Where is the vertex of each function?
Counterintuitive discovery: When we have $(x - 2)^2$ , which direction does the graph move?
Make a conjecture: For $s(x) = (x - h)^2$ , what happens when:
- $h > 0$ ? ________________
- $h < 0$ ? ________________

Part 4: Combining Transformations

Time: 10-15 minutes

Now let's combine what we've learned!

Challenge Problems

For each function, predict the transformations before graphing:

4.1 $f(x) = 2(x - 1)^2 + 3$

Prediction: ________________________________
After graphing: ____________________________

4.2 $g(x) = -\frac{1}{2}(x + 2)^2 - 1$

Prediction: ________________________________
After graphing: ____________________________

4.3 Design your own function with these transformations:

Reflected over x-axis
Moved right 4 units
Moved up 2 units
Vertically compressed by factor of $\frac{1}{3}$

Your function: $h(x) = $ _______________________

Part 5: Real-World Application

Time: 5 minutes

A basketball follows the path $h(t) = -16(t - 1.5)^2 + 36$ , where $h$ is height in feet and $t$ is time in seconds.

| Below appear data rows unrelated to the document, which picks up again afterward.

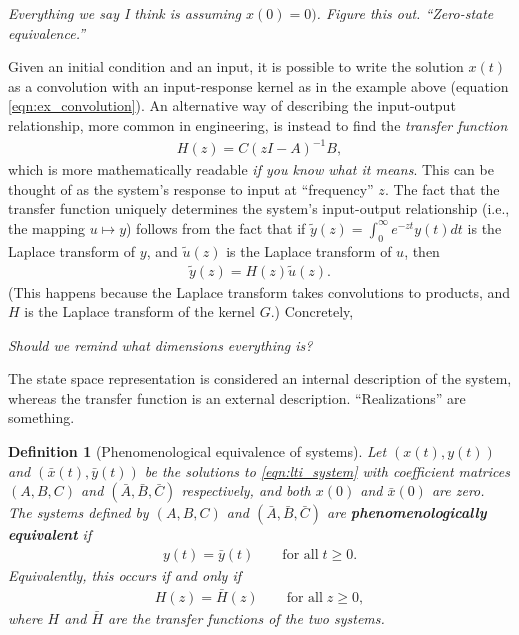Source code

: \documentclass[11 pt]{article}
\newcommand{\plr}[1]{{\color{blue}\it #1}}
\newtheorem{definition}{Definition}
\begin{document}
\plr{Everything we say I think is assuming $x(0)=0)$.  
Figure this out. ``Zero-state equivalence.''}

Given an initial condition and an input, 
it is possible to write the solution $x(t)$
as a convolution with an input-response kernel as in the example above
(equation \eqref{eqn:ex_convolution}).
An alternative way of describing the input-output relationship,
more common in engineering,
is instead to find the \emph{transfer function}
\begin{align} \label{eqn:transfer_fn}
    H(z) = C(z I - A)^{-1} B,
\end{align}
which is more mathematically readable \plr{if you know what it means}.
This can be thought of as the system's response to input at ``frequency'' $z$.
The fact that the transfer function uniquely determines the system's
input-output relationship (i.e., the mapping $u \mapsto y$)
follows from the fact that if $\tilde y(z) = \int_0^\infty e^{-zt} y(t) dt$
is the Laplace transform of $y$,
and $\tilde u(z)$ is the Laplace transform of $u$,
then
\begin{align*}
    \tilde y(z) = H(z) \tilde u(z) .
\end{align*}
(This happens because the Laplace transform takes convolutions to products,
and $H$ is the Laplace transform of the kernel $G$.)
Concretely,

\plr{Should we remind what dimensions everything is?}

The state space representation is considered an internal description of the
system, whereas the transfer function is an external description. 
``Realizations'' are something.

\begin{definition}[Phenomenological equivalence of systems]
    Let $(x(t),y(t))$ and $(\bar x(t),\bar y(t))$ be the solutions to \eqref{eqn:lti_system}
    with coefficient matrices $(A,B,C)$ and $(\bar A,\bar B,\bar C)$ respectively,
    and both $x(0)$ and $\bar x(0)$ are zero. 
    The systems defined by $(A,B,C)$ and $(\bar A,\bar B,\bar C)$ are
    \textbf{phenomenologically equivalent} 
    if
    \begin{align*}
        y(t) = \bar y(t) \qquad \text{for all} \; t \ge 0.
    \end{align*}
    Equivalently, this occurs if and only if
    \begin{align*}
        H(z) = \bar H(z)  \qquad \text{for all} \; z \ge 0,
    \end{align*}
    where $H$ and $\bar H$ are the transfer functions of the two systems.
\end{definition}
\end{document}
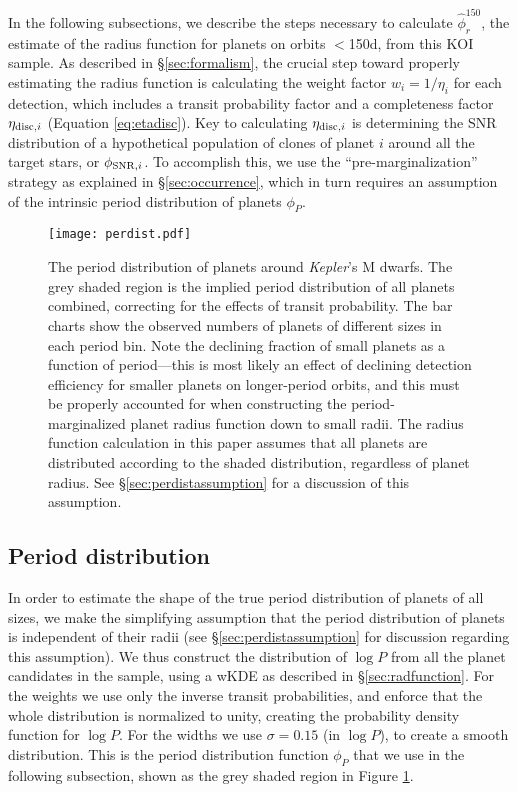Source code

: \documentclass[iop]{emulateapj}
\def\Kepler{\textit{Kepler}}
\def\Pmax{150}
\begin{document}
In the following subsections, we describe the steps necessary to calculate $\hat\phi^{\Pmax}_{r}$, the estimate of the radius function for planets on orbits $<${\Pmax}d, from this KOI sample.  As described in \S\ref{sec:formalism}, the crucial step toward properly estimating the radius function is calculating the weight factor $w_i = 1/\eta_i$ for each detection, which includes a transit probability factor and a completeness factor $\eta_{{\rm disc},i}$ (Equation \ref{eq:etadisc}).  Key to calculating $\eta_{{\rm disc},i}$ is determining the SNR distribution of a hypothetical population of clones of planet $i$ around all the target stars, or $\phi_{{\rm SNR},i}$.  To accomplish this, we use the ``pre-marginalization'' strategy as explained in \S\ref{sec:occurrence}, which in turn requires an assumption of the intrinsic period distribution of planets $\phi_P$.




%
%

\begin{figure}[t!]
   \centering
   \texttt{[image: perdist.pdf]} %
   \caption{The period distribution of planets around \Kepler's M dwarfs.  The grey shaded region is the implied period distribution of all planets combined, correcting for the effects of transit probability.  The bar charts show the observed numbers of planets of different sizes in each period bin.  Note the declining fraction of small planets as a function of period---this is most likely an effect of declining detection efficiency for smaller planets on longer-period orbits, and this must be properly accounted for when constructing the period-marginalized planet radius function down to small radii.  The radius function calculation in this paper assumes that all planets are distributed according to the shaded distribution, regardless of planet radius.  See \S\ref{sec:perdistassumption} for a discussion of this assumption.}
   \label{fig:pdist}
\end{figure}


\subsection{Period distribution}
\label{sec:perdist}

In order to estimate the shape of the true period distribution of planets of all sizes, we make the simplifying assumption that the period distribution of planets is independent of their radii (see \S\ref{sec:perdistassumption} for discussion regarding this assumption).  We thus construct the distribution of $\log P$ from all the planet candidates in the sample, using a wKDE  as described in \S\ref{sec:radfunction}.   For the weights we use only the inverse transit probabilities, and enforce that the whole distribution is normalized to unity, creating the probability density function for $\log P$.  For the widths we use $\sigma = 0.15$ (in $\log P$), to create a smooth distribution.  This is the period distribution function $\phi_P$ that we use in the following subsection, shown as the grey shaded region in Figure \ref{fig:pdist}.
\end{document}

Without graphing, determine:
- Maximum height: _____ feet
- Time of maximum height: _____ seconds
- How long until the ball hits the ground: _____ seconds
Verify by graphing and explain how the transformations help you understand the real situation.

Reflection Questions

Pattern Recognition: Write the general form for a transformed quadratic:

$f(x) = a(x - h)^2 + k$

Explain what each parameter does:
- $a$ : ________________________________
- $h$ : ________________________________
- $k$ : ________________________________
Counterintuitive Insight: Why does $(x - 3)^2$ move the graph right instead of left?
Extension: How might these transformation rules apply to other parent functions like $\sqrt{x}$ , $|x|$ , or $\frac{1}{x}$ ?

Lab Report

Write a brief summary (2-3 paragraphs) explaining:

The most surprising discovery you made
How transformations can help solve real-world problems
One question you still have about function transformations

Take-Home Challenge

Explore transformations with a different parent function of your choice. Create your own mini-investigation and present your findings to the class next session.